Most Gulf stock exchanges, which are open on Sundays, recorded gains following the strike. Israel’s stock market surged over 4%, reaching an all-time high.
Saudi Arabia and Kuwait each rose by 0.40%, Egypt climbed 2.35%, and Qatar edged up 0.15%. Only Oman saw losses, declining 0.31%.
In contrast, cryptocurrencies—often considered riskier assets—declined notably. Bitcoin fell 1.14% on Saturday to close at $102,140 and has since hovered near $102,500 as investors search for stability.
Ethereum saw a sharper drop, losing 4.65% to $2,295 on Saturday, followed by an additional 1.5% decline to $2,265 during Sunday trading.

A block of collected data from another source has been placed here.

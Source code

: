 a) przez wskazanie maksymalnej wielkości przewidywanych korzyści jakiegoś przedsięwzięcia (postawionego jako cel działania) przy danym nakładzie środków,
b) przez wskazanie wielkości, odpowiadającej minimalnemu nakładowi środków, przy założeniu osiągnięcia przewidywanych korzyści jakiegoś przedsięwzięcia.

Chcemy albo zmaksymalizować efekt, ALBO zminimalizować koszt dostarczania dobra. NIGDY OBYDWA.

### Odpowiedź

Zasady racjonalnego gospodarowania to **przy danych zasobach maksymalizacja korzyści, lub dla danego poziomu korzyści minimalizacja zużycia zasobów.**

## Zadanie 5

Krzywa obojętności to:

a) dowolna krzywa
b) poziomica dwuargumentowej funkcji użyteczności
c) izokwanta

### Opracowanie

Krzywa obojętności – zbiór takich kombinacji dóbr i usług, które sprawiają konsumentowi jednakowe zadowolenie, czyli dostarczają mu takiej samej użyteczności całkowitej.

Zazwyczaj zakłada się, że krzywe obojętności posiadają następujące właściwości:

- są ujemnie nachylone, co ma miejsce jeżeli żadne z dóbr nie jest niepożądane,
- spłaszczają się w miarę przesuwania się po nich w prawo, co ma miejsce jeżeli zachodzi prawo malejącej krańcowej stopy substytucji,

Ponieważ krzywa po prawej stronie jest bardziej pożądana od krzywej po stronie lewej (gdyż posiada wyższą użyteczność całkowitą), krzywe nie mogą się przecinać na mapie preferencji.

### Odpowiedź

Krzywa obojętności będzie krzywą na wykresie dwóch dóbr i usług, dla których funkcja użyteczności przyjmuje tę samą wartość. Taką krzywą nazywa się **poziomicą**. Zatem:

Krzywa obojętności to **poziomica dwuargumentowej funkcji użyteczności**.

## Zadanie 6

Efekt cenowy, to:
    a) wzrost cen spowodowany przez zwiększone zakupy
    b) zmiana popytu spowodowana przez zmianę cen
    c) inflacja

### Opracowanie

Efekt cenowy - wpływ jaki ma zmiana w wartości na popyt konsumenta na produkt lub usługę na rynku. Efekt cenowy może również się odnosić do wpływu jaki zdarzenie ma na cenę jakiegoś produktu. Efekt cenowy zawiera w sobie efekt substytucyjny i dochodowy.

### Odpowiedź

Market focus now shifts to oil prices as overnight trading resumes. Analysts expect an initial rise in prices, potentially testing the $80-per-barrel level.
Critical factors include Iran’s response and developments around the strategic Strait of Hormuz.
These uncertainties could elevate market tensions, prompting shifts from risky assets toward safe havens.
Overall, despite the military escalation, regional financial markets have shown resilience, but investors remain cautious amid geopolitical risks.